Certes, les techniciens du Ministère des Finances sont conscients que ces décisions vont mettre les entreprises sous pressions. Elles pourraient même les contraindre à des mesures contre-productives. Mais, ces mêmes techniciens ont une obligation de résultats immédiats.
D’abord, il y a le FMI qui demande aux autorités de mobiliser le maximum de ressources propres, autrement dit fiscales. Même s’il y a l’intention de céder des actifs à titre d’exemple, cela prendra des mois, voire des années, sans compter les problèmes sociaux qui vont en découler.
Le seul moyen qui permet de réaliser des rentrées d’argent sans fournir plus d’efforts est l’outil fiscal. La cible la plus simple est la population qui visite chaque mois les recettes des finances.
« Bien que le texte final de la LF 2023 comporte de bonnes mesures pour certains secteurs, les critiques ont concerné le tour de vis fiscal »
Les mesures qui visent l’intégration de l’économie parallèle ne peuvent pas donner une satisfaction rapide. Pour compenser cela, l’accent sera mis sur la digitalisation et l’exigence de la régularisation de la situation fiscale pour bénéficier de certaines prestations.
En second lieu, l’Etat pense à son endettement. Plus il récupère rapidement ses recettes, plus il interviendra moins sur le marché des Bons de Trésor. Encaisser les taxes au plus tard le 15 de chaque mois au lieu du 28 lui permettra d’avoir un tableau de bord plus clair et de payer moins de charges financières.
Enfin, il y a une pression politique. Le gouvernement ne peut pas se permettre des retards dans le versement des salaires ou de délaisser définitivement les entreprises publiques.

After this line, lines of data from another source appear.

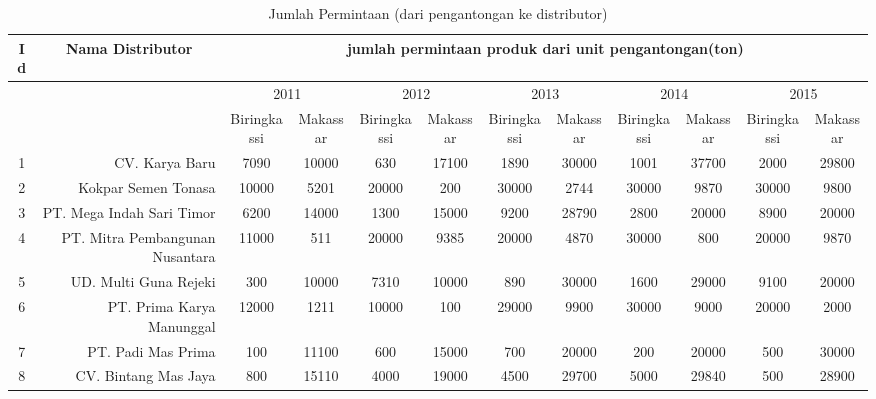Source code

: \documentclass{article}
\begin{document}
\begin{table}[h]
	\caption{Jumlah Permintaan (dari pengantongan ke distributor)}
	\begin{tabular}{|c|r|c|c|c|c|c|c|c|c|c|c|}
		\hline
		\multicolumn{ 1}{|c|}{Id} & \multicolumn{ 1}{|c|}{Nama Distributor} &                                                    \multicolumn{ 10}{|c|}{jumlah permintaan produk dari unit pengantongan(ton)} \\
		\hline
		\multicolumn{ 1}{|c|}{} & \multicolumn{ 1}{|c|}{} & \multicolumn{ 2}{|c|}{2011} & \multicolumn{ 2}{|c|}{2012} & \multicolumn{ 2}{|c|}{2013} & \multicolumn{ 2}{|c|}{2014} & \multicolumn{ 2}{|c|}{2015} \\
		\hline
		\multicolumn{ 1}{|c|}{} & \multicolumn{ 1}{|c|}{} & Biringkassi &   Makassar & Biringkassi &   Makassar & Biringkassi &   Makassar & Biringkassi &   Makassar & Biringkassi &   Makassar \\
		\hline
		1 & CV. Karya Baru &       7090 &      10000 &        630 &      17100 &       1890 &      30000 &       1001 &      37700 &       2000 &      29800 \\
		\hline
		2 & Kokpar Semen Tonasa &      10000 &       5201 &      20000 &        200 &      30000 &       2744 &      30000 &       9870 &      30000 &       9800 \\
		\hline
		3 & PT. Mega Indah Sari Timor &       6200 &      14000 &       1300 &      15000 &       9200 &      28790 &       2800 &      20000 &       8900 &      20000 \\
		\hline
		4 & PT. Mitra Pembangunan Nusantara &      11000 &        511 &      20000 &       9385 &      20000 &       4870 &      30000 &        800 &      20000 &       9870 \\
		\hline
		5 & UD. Multi Guna Rejeki &        300 &      10000 &       7310 &      10000 &        890 &      30000 &       1600 &      29000 &       9100 &      20000 \\
		\hline
		6 & PT. Prima Karya Manunggal &      12000 &       1211 &      10000 &        100 &      29000 &       9900 &      30000 &       9000 &      20000 &       2000 \\
		\hline
		7 & PT. Padi Mas Prima &        100 &      11100 &        600 &      15000 &        700 &      20000 &        200 &      20000 &        500 &      30000 \\
		\hline
		8 & CV. Bintang Mas Jaya &        800 &      15110 &       4000 &      19000 &       4500 &      29700 &       5000 &      29840 &        500 &      28900 \\

\end{tabular}
\end{table}
\end{document}

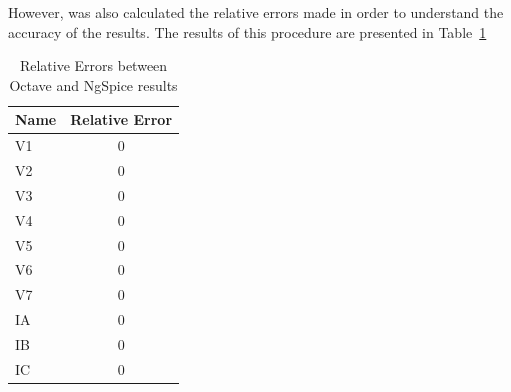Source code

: However, was also calculated the relative errors made in order to understand the accuracy of the results. The results of this procedure are presented in Table~\ref{tab:erros}

\begin{table}[ht] \centering
\begin{tabular}{|l|c|}
\hline
{\bf Name} & {\bf Relative Error} \\ \hline
{V1}               & 0               \\ \hline
{V2}               & 0               \\ \hline
{V3}               & 0               \\ \hline
{V4}               & 0               \\ \hline
{V5}               & 0                       \\ \hline
{V6}               & 0                       \\ \hline
{V7}               & 0               \\ \hline
{IA}               & 0               \\ \hline
{IB}               & 0               \\ \hline
{IC}               & 0                       \\ \hline
\end{tabular}
\caption{Relative Errors between Octave and NgSpice results}
  \label{tab:erros}
\end{table}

Avec toutes ces critiques, il doit faire preuve de sa capacité à assurer les matières de première nécessité à la population. Avec la rationalisation progressive des subventions, il n’a pas plus d’excuses pour un manque d’un ou plusieurs produits. Et pour assurer tout cela, il a besoin de renflouer ses caisses.
Les entreprises : saisir les opportunités
Pour les entreprises, cette approche risque de les asphyxier. Désormais, elles auront un BFR normatif plus importants à couvrir. Est-ce qu’elles pourront avoir de nouvelles ressources auprès des banques pour le financer? L’arbitrage entre un retard de déclaration et emprunter n’a plus de sens avec les nouveaux coûts de pénalité.
Conjuguer toutes ces décisions avec le contexte économique, inflationniste et à forts taux d’intérêt, ne peut aboutir qu’à l’effritement du pouvoir d’achat, donc une plus faible consommation.
Pour qui produire alors? Le rythme des nouvelles créations d’entreprises devrait décélérer en 2023, les investisseurs espérant une meilleure visibilité. Il ne faut pas oublier que le flou dans le sort du dossier tunisien avec le FMI jette déjà beaucoup d’incertitude sur la soutenabilité de la dette souveraine.
Les entrepreneurs cherchent, généralement, des avantages fiscaux, des lignes de financements à taux préférentiels, des assouplissements de la part de l’administration. La philosophie actuelle de l’exécutif est dans la réduction de ces fenêtres Ce qui risque de réduire l’attractivité du pays. Les rapports économiques des ambassades européennes et des chambres mixtes sont certainement peu favorables à la Tunisie.
Ce que nous allons observer ce sont des investissements au minimum syndical, de remplacement ou des réalisations de chantiers déjà entreprises en 2022.
Comment s’en sortir ?
Il n’existe pas plusieurs voies pour résoudre cette crise de confiance. Il faut un dialogue entre les différentes parties prenantes pour trouver le juste équilibre. Le tableau de bord actuel exige des sacrifices de la part des Tunisiens. Le pays ne pourra pas échapper à des décisions douloureuses qui coûteront cher aux citoyens.
Cependant, il faut donner une feuille de route claire, à horizon raisonnable, qui explique comment cela leur permettra de vivre mieux dans l’avenir.
La LF est maintenant un fait et il serait difficile de la changer. Mais il est encore temps pour rétablir l’espoir pour le Tunisien en un futur meilleur. C’est la tâche la plus urgente actuellement.